Differences in Contested and Uncontested Divorce

Authored by Pam Hawley in Divorce
Published on 06-24-2009

Divorce is a lengthy and often painful process. Even when both spouses want to divorce, numerous issues must be resolved. The ability of you and your spouse to resolve those issues without going to trial determines whether you will have an uncontested or a contested divorce.

Uncontested divorces usually proceed with more speed and less emotional and financial ramifications than contested divorces. To determine whether you’re heading towards an uncontested or a contested divorce, ask these questions:

  • Do we both want this divorce, or is one party hoping for reconciliation?
  • Do we both understand our finances enough to negotiate resolution of debts and division of property and assets?
  • If children are involved, can we agree on child custody, support, care and visitation arrangements?
  • Can we keep anger, resentment or desire for revenge from impacting our settlement discussions?
  • Do we trust each other to be completely honest about family, financial and property issues?

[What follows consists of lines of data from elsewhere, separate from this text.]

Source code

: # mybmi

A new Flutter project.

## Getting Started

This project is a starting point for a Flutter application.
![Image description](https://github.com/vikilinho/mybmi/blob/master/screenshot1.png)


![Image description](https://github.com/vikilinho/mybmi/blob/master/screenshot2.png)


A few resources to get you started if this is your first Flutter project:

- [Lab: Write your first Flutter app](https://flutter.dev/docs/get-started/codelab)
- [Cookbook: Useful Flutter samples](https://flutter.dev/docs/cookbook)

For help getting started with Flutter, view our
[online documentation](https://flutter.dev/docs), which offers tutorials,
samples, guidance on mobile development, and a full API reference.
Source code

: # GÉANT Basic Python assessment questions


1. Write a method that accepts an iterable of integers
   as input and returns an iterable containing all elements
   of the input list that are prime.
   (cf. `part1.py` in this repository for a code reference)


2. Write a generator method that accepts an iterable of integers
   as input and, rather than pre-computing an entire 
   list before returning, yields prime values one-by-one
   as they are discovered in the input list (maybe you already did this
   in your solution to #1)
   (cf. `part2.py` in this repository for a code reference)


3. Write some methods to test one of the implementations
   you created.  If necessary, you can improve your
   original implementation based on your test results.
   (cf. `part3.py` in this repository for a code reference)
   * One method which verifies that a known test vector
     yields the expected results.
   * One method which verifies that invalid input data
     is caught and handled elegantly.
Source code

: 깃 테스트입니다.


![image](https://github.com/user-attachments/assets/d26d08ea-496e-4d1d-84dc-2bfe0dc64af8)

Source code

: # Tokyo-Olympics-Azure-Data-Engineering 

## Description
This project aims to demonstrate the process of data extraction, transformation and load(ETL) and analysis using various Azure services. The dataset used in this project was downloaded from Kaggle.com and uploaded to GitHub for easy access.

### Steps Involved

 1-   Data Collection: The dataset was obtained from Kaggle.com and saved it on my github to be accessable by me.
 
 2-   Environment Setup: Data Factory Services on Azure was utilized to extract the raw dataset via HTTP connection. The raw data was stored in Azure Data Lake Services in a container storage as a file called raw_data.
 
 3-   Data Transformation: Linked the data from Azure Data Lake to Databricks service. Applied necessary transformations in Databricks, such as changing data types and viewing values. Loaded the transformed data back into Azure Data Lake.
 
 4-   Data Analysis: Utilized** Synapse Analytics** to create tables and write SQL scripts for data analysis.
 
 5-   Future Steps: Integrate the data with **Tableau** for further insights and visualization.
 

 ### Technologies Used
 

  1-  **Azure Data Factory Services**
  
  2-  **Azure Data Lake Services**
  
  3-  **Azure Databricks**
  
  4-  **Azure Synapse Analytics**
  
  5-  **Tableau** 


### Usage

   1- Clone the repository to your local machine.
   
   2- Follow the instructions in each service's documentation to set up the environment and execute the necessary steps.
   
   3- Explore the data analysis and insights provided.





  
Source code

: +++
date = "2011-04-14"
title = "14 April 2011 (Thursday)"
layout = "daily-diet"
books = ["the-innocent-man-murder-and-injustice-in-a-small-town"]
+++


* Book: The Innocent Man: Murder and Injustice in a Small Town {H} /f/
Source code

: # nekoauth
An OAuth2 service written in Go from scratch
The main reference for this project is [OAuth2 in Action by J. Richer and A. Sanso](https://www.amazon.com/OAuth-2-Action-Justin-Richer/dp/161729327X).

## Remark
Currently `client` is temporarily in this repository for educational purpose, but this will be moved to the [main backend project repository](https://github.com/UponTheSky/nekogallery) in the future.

If neither of you seek reconciliation and you can answer “yes” to all the other questions, then you have a good shot at an uncontested divorce. You may have many issues to work through, but you feel you can do so without the court’s intervention.

Some couples assume that in an uncontested divorce they will not need to hire lawyers. While this may be true for you, it is not always the case. Like contested divorce, an uncontested divorce requires you to navigate a complex legal system. Lawyers can help you through this process.

In an uncontested divorce you and your spouse work together, with your attorneys if you have them, to complete a written divorce settlement. Your divorce settlement must completely address your agreed-upon resolutions to child care arrangements, payment of debts, and division of property.

An uncontested divorce requires agreement across the board. For example, if you and your spouse can settle on all other issues but cannot agree on how to deal with existing debts, your divorce cannot be considered uncontested. If you do not reach a point where you can write a mutually accepted resolution on each issue into your divorce settlement agreement, you will need court intervention.

If you run into snags in reaching complete agreement, you might still be able to avoid a contested divorce. You, your spouse and your attorneys can meet with a mediator who can help you come to a resolution and finalize your divorce agreement.

Some spouses know from the beginning that their viewpoints and expectations are far too different to reach settlement without court intervention. In these circumstances, or when you find along the way that you cannot come to mutually acceptable arrangements on everything, then you will face a contested divorce. In a contested divorce you will need to have a judge rule on those areas about which you cannot agree. While this is the only option in some divorces, it does mean you and your spouse may have to live with legally decided arrangements that are not the best case scenario for one or even both of you.